It’s not all Kindles and ebooks and the death of print media out there: the book-themed social media site Goodreads is exploding in popularity, perhaps solving the “discoverability” problem of digital reading.
“[H]e is a true, unrepentant nerd, who has only ever been looking for his people.” Buzzfeed‘s Doree Shafrir talks with Michael Chabon (and his wife, the writer Ayelet Waldman) about being a good literary citizen, his life in letters, and his new “fictional memoir” Moonglow.

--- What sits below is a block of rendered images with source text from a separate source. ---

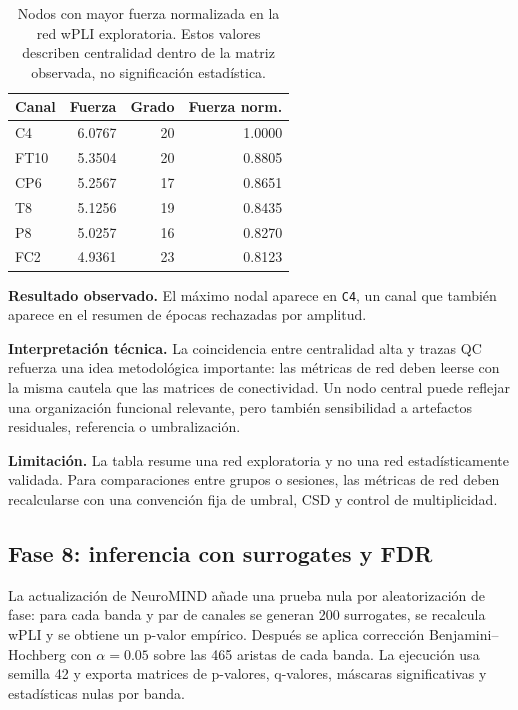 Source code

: \begin{table}[H]
\centering
\caption{Nodos con mayor fuerza normalizada en la red wPLI exploratoria. Estos valores describen centralidad dentro de la matriz observada, no significación estadística.}
\label{tab:results-network-nodes}
\begin{tabular}{lrrr}
\toprule
Canal & Fuerza & Grado & Fuerza norm. \\
\midrule
C4 & 6.0767 & 20 & 1.0000 \\
FT10 & 5.3504 & 20 & 0.8805 \\
CP6 & 5.2567 & 17 & 0.8651 \\
T8 & 5.1256 & 19 & 0.8435 \\
P8 & 5.0257 & 16 & 0.8270 \\
FC2 & 4.9361 & 23 & 0.8123 \\
\bottomrule
\end{tabular}
\end{table}

\textbf{Resultado observado.} El máximo nodal aparece en \texttt{C4}, un canal que también aparece en el resumen de épocas rechazadas por amplitud.

\textbf{Interpretación técnica.} La coincidencia entre centralidad alta y trazas QC refuerza una idea metodológica importante: las métricas de red deben leerse con la misma cautela que las matrices de conectividad. Un nodo central puede reflejar una organización funcional relevante, pero también sensibilidad a artefactos residuales, referencia o umbralización.

\textbf{Limitación.} La tabla resume una red exploratoria y no una red estadísticamente validada. Para comparaciones entre grupos o sesiones, las métricas de red deben recalcularse con una convención fija de umbral, CSD y control de multiplicidad.

\subsection{Fase 8: inferencia con surrogates y FDR}

La actualización de NeuroMIND añade una prueba nula por aleatorización de fase: para cada banda y par de canales se generan 200 surrogates, se recalcula wPLI y se obtiene un p-valor empírico. Después se aplica corrección Benjamini--Hochberg con $\alpha=0.05$ sobre las 465 aristas de cada banda. La ejecución usa semilla 42 y exporta matrices de p-valores, q-valores, máscaras significativas y estadísticas nulas por banda.

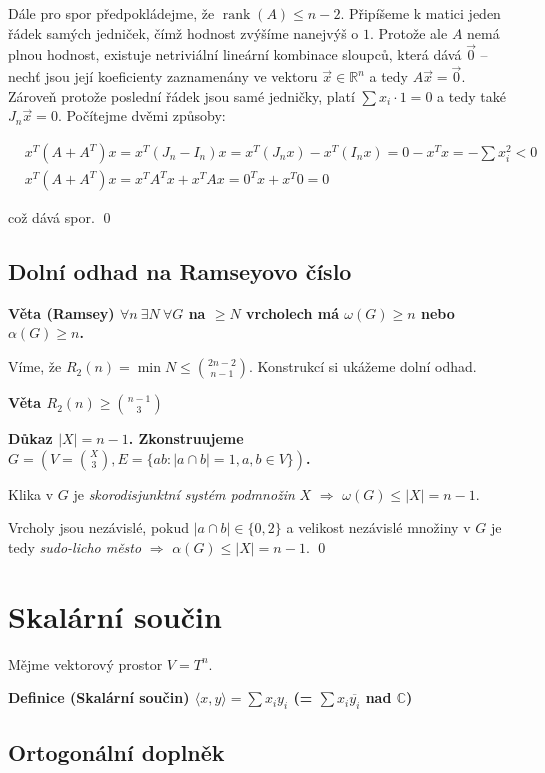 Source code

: \documentclass[a4paper,12pt,titlepage]{article}
\newcommand{\dk}{\smallskip\noindent\bf Důkaz\rm{} }
\newcommand{\df}{\smallskip\noindent\bf Definice\rm{} }
\newcommand{\vt}{\smallskip\noindent\bf Věta\rm{} }
\newcommand{\C}{\mathbb{C}}
\newcommand{\R}{\mathbb{R}}
\DeclareMathOperator{\rank}{rank}
\newcommand{\sk}[1]{\langle #1\rangle}
\begin{document}
Dále pro spor předpokládejme, že $\rank(A) \leq n-2$. Připíšeme k matici jeden 
řádek samých jedniček, čímž hodnost zvýšíme nanejvýš o $1$. Protože ale $A$ nemá 
plnou hodnost, existuje netriviální lineární kombinace sloupců, která dává 
$\vec{0}$ -- nechť jsou její koeficienty zaznamenány ve vektoru $\vec{x} \in 
\R^n$ a tedy $A\vec{x}=\vec{0}$. Zároveň protože poslední řádek jsou samé 
jedničky, platí $\sum x_i \cdot 1 = 0$ a tedy také $J_n\vec{x} = 0$. Počítejme 
dvěmi způsoby:

\begin{align}
	&x^T(A + A^T) x = x^T(J_n - I_n)x = x^T(J_nx) - x^T(I_nx) = 0 - x^T x = - 
	\sum x_i^2 < 0 \\
	&x^T(A+A^T) x = x^TA^Tx + x^TAx = 0^Tx + x^T0 = 0
\end{align}

což dává spor. \qed

\subsection{Dolní odhad na Ramseyovo číslo}
\vt (Ramsey) $\forall n\ \exists N\ \forall G$ na $\ge N$ vrcholech má $\omega(G) \ge n$ nebo $\alpha(G) \ge n$.

Víme, že $R_2(n) = \min N \le {2n-2\choose n-1}$. Konstrukcí si ukážeme dolní odhad.

\vt $R_2(n) \ge {n-1\choose 3}$

\dk $|X| = n-1$. Zkonstruujeme $G=\left(V={X\choose 3}, E=\{ab: |a\cap b|=1, a,b\in V\}\right)$.

Klika v $G$ je {\it skorodisjunktní systém podmnožin} $X$ $\Rightarrow$ $\omega(G) \le |X| = n-1$.

Vrcholy jsou nezávislé, pokud $|a\cap b| \in \{0,2\}$ a velikost nezávislé množiny 
v $G$ je tedy {\it sudo-licho město} $\Rightarrow$ $\alpha(G) \le |X| = n-1$.
\qed

\section{Skalární součin}

Mějme vektorový prostor $V = T^n$.

\df (Skalární součin) $\sk{x,y} = \sum x_iy_i$ \quad(= $\sum x_i\overline{y_i}$ nad $\C$)

\subsection{Ortogonální doplněk}
\end{document}
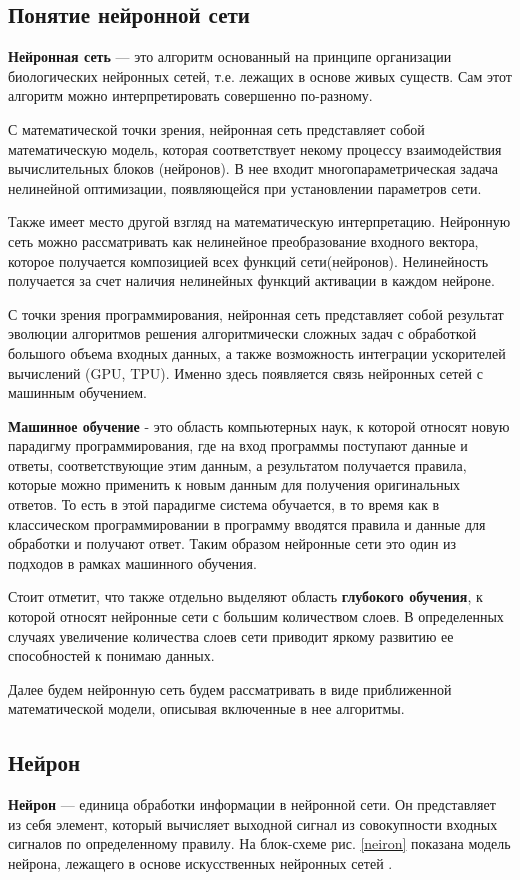 \documentclass[12pt, a4paper]{article}
\begin{document}
\subsection{Понятие нейронной сети}
\textbf{Нейронная сеть} --- это алгоритм основанный на принципе организации биологических нейронных сетей, т.е. лежащих в основе живых существ. Сам этот алгоритм можно интерпретировать совершенно по-разному.

С математической точки зрения, нейронная сеть представляет собой математическую модель, которая соответствует некому процессу взаимодействия вычислительных блоков (нейронов). В нее входит многопараметрическая задача нелинейной оптимизации, появляющейся при установлении параметров сети.\cite{3}

Также имеет место другой взгляд на математическую интерпретацию. Нейронную сеть можно рассматривать как нелинейное преобразование входного вектора, которое получается композицией всех функций сети(нейронов). Нелинейность получается за счет наличия нелинейных функций активации в каждом нейроне.

С точки зрения программирования, нейронная сеть представляет собой результат эволюции алгоритмов решения алгоритмически сложных задач с обработкой большого объема входных данных, а также возможность интеграции ускорителей вычислений (GPU, TPU). Именно здесь появляется связь нейронных сетей с машинным обучением. 

\textbf{Машинное обучение} - это область компьютерных наук, к которой относят новую парадигму программирования, где на вход программы поступают данные и ответы, соответствующие этим данным, а результатом получается правила, которые можно применить к новым данным для получения оригинальных ответов. То есть в этой парадигме система обучается, в то время как в классическом программировании в программу вводятся правила и данные для обработки и получают ответ. Таким образом нейронные сети это один из подходов в рамках машинного обучения. \cite[c.28]{9}

Стоит отметит, что также отдельно выделяют область \textbf{глубокого обучения}, к которой относят нейронные сети с большим количеством слоев. В определенных случаях увеличение количества слоев сети приводит яркому развитию ее способностей к понимаю данных. \cite[c.31]{9}

Далее будем нейронную сеть будем рассматривать в виде приближенной математической модели, описывая включенные в нее алгоритмы. 

\subsection{Нейрон}
\textbf{Нейрон} --- единица обработки информации в нейронной сети. Он представляет из себя элемент, который вычисляет выходной сигнал из совокупности входных сигналов по определенному правилу. На блок-схеме рис. \ref{neiron} показана модель нейрона, лежащего в основе искусственных нейронных сетей \cite[c.28]{7}. 
\end{document}
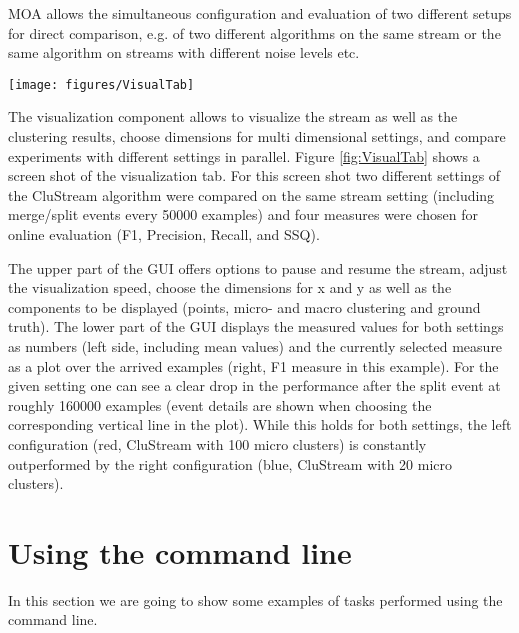 \documentclass[a4paper,12pt,twoside]{book}
\begin{document}
MOA allows the simultaneous configuration and evaluation of two different setups for direct comparison, e.g. of two different algorithms 
on the same stream or the same algorithm on streams with different noise levels etc.

\begin{figure*}[t]
\begin{center} 
\texttt{[image: figures/VisualTab]}
\end{center} 
\caption{Visualization tab of the clustering MOA graphical user interface.}
\label{fig:VisualTab}
\end{figure*}

The visualization component allows to visualize the stream as well as the clustering results, choose dimensions for multi dimensional settings, and compare experiments with different settings in parallel. 
Figure \ref{fig:VisualTab} shows a screen shot of the visualization tab. 
For this screen shot two different settings of the CluStream algorithm were compared on the same stream setting (including merge/split events every 50000 examples) 
and four measures were chosen for online evaluation (F1, Precision, Recall, and SSQ). 

The upper part of the GUI offers options to pause and resume the stream, adjust the visualization speed, choose the dimensions for x and y as well as the components to be displayed 
(points, micro- and macro clustering and ground truth). The lower part of the GUI displays the measured values for both settings as numbers 
(left side, including mean values) and the currently selected measure as a plot over the arrived examples (right, F1 measure in this example).
 For the given setting one can see a clear drop in the performance after the split event at roughly 160000 examples 
(event details are shown when choosing the corresponding vertical line in the plot). 
While this holds for both settings, the left configuration (red, CluStream with 100 micro clusters) is constantly outperformed by the right configuration 
(blue, CluStream with 20 micro clusters). 



\section{Using the command line}

In this section we are going to show some examples of tasks performed using the command line.
\end{document}
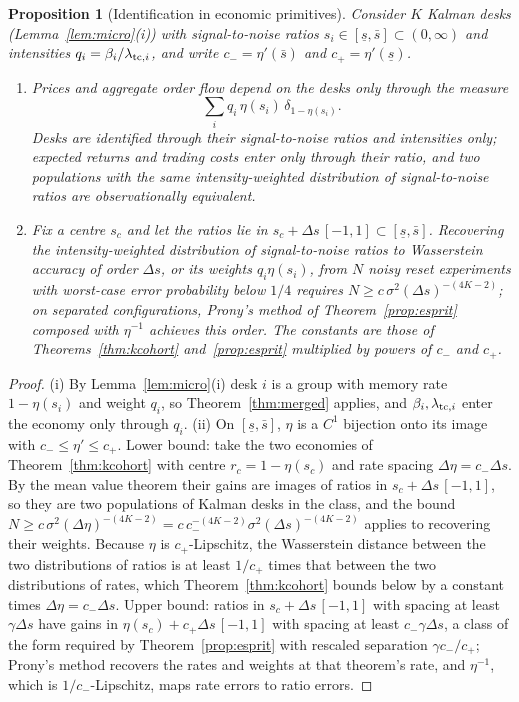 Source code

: \documentclass[12pt]{article}
\newtheorem{proposition}[theorem]{Proposition}
\theoremstyle{definition}
\theoremstyle{remark}
\begin{document}
\begin{proposition}[Identification in economic primitives]\label{prop:primitives}
Consider $K$ Kalman desks (Lemma~\ref{lem:micro}(i)) with signal-to-noise ratios $s_i\in[\underline s,\bar s]\subset(0,\infty)$ and intensities $q_i=\beta_i/\lambda_{{\rm tc},i}$, and write $c_-=\eta'(\bar s)$ and $c_+=\eta'(\underline s)$.
\begin{enumerate}[label=(\roman*)]
\item Prices and aggregate order flow depend on the desks only through the measure
\[
\sum_iq_i\,\eta(s_i)\,\delta_{1-\eta(s_i)}.
\]
Desks are identified through their signal-to-noise ratios and intensities only; expected returns and trading costs enter only through their ratio, and two populations with the same intensity-weighted distribution of signal-to-noise ratios are observationally equivalent.
\item Fix a centre $s_c$ and let the ratios lie in $s_c+\Delta s\,[-1,1]\subset[\underline s,\bar s]$. Recovering the intensity-weighted distribution of signal-to-noise ratios to Wasserstein accuracy of order $\Delta s$, or its weights $q_i\eta(s_i)$, from $N$ noisy reset experiments with worst-case error probability below $1/4$ requires $N\ge c\,\sigma^2(\Delta s)^{-(4K-2)}$; on separated configurations, Prony's method of Theorem~\ref{prop:esprit} composed with $\eta^{-1}$ achieves this order. The constants are those of Theorems~\ref{thm:kcohort} and~\ref{prop:esprit} multiplied by powers of $c_-$ and $c_+$.
\end{enumerate}
\end{proposition}

\begin{proof}
(i) By Lemma~\ref{lem:micro}(i) desk $i$ is a group with memory rate $1-\eta(s_i)$ and weight $q_i$, so Theorem~\ref{thm:merged} applies, and $\beta_i,\lambda_{{\rm tc},i}$ enter the economy only through $q_i$. (ii) On $[\underline s,\bar s]$, $\eta$ is a $C^1$ bijection onto its image with $c_-\le\eta'\le c_+$. Lower bound: take the two economies of Theorem~\ref{thm:kcohort} with centre $r_c=1-\eta(s_c)$ and rate spacing $\Delta\eta=c_-\Delta s$. By the mean value theorem their gains are images of ratios in $s_c+\Delta s\,[-1,1]$, so they are two populations of Kalman desks in the class, and the bound $N\ge c\,\sigma^2(\Delta\eta)^{-(4K-2)}=c\,c_-^{-(4K-2)}\sigma^2(\Delta s)^{-(4K-2)}$ applies to recovering their weights. Because $\eta$ is $c_+$-Lipschitz, the Wasserstein distance between the two distributions of ratios is at least $1/c_+$ times that between the two distributions of rates, which Theorem~\ref{thm:kcohort} bounds below by a constant times $\Delta\eta=c_-\Delta s$. Upper bound: ratios in $s_c+\Delta s\,[-1,1]$ with spacing at least $\gamma\Delta s$ have gains in $\eta(s_c)+c_+\Delta s\,[-1,1]$ with spacing at least $c_-\gamma\Delta s$, a class of the form required by Theorem~\ref{prop:esprit} with rescaled separation $\gamma c_-/c_+$; Prony's method recovers the rates and weights at that theorem's rate, and $\eta^{-1}$, which is $1/c_-$-Lipschitz, maps rate errors to ratio errors.
\end{proof}
\end{document}
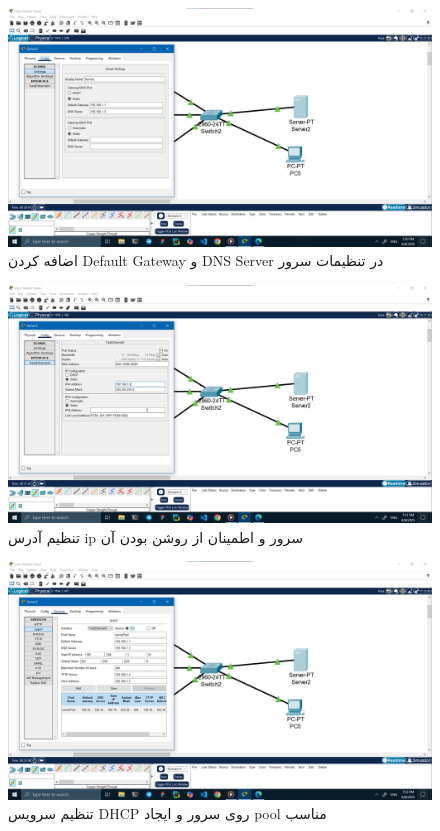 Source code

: \documentclass[12pt]{article}
\begin{document}
	\begin{figure}[H]
		\centering
		\includegraphics[width=\textwidth]{resources/scenario1-4.png}
		\caption{اضافه کردن \textenglish{Default Gateway} و \textenglish{DNS Server} در تنظیمات سرور}
		\label{1:4}
	\end{figure}
	\begin{figure}[H]
		\centering
		\includegraphics[width=\textwidth]{resources/scenario1-5.png}
		\caption{تنظیم آدرس \textenglish{ip} سرور و اطمینان از روشن بودن آن}
		\label{1:5}
	\end{figure}
	\begin{figure}[H]
		\centering
		\includegraphics[width=\textwidth]{resources/scenario1-6.png}
		\caption{تنظیم سرویس \textenglish{DHCP} روی سرور و ایجاد \textenglish{pool} مناسب}
		\label{1:6}
	\end{figure}
\end{document}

“Over the course of our conversation, I’ve come to understand that he has not written (Thomas Jefferson Dreams of Sally Hemings) to provoke or to engender a self-serving sense of shock; he has written with a belief in the possibilities of liminal space and in the revelations that occur at the point of tension. The result is a book that jars, unequivocally, and that disquietingly brings to the surface the anguish of past and present America.” Stephen O’Connor’s poetic reimagining of the relationship between Thomas Jefferson and the enslaved Sally Hemings has certainly raised some eyebrows. This interview with Melody Nixon at BOMB gives O’Connor a platform from which to explain his idea.
Forget “Gangnam Style.” The next Korean musical craze should involve the sijo (pronounced “shee-jo”), a type of poem dating back to the 1300s, and, “up until the 20th century … was mostly composed and sung, not written and published.” You can listen to a performance of Yi Cho’nyön’s “Moonlight Pear Blossoms” over here.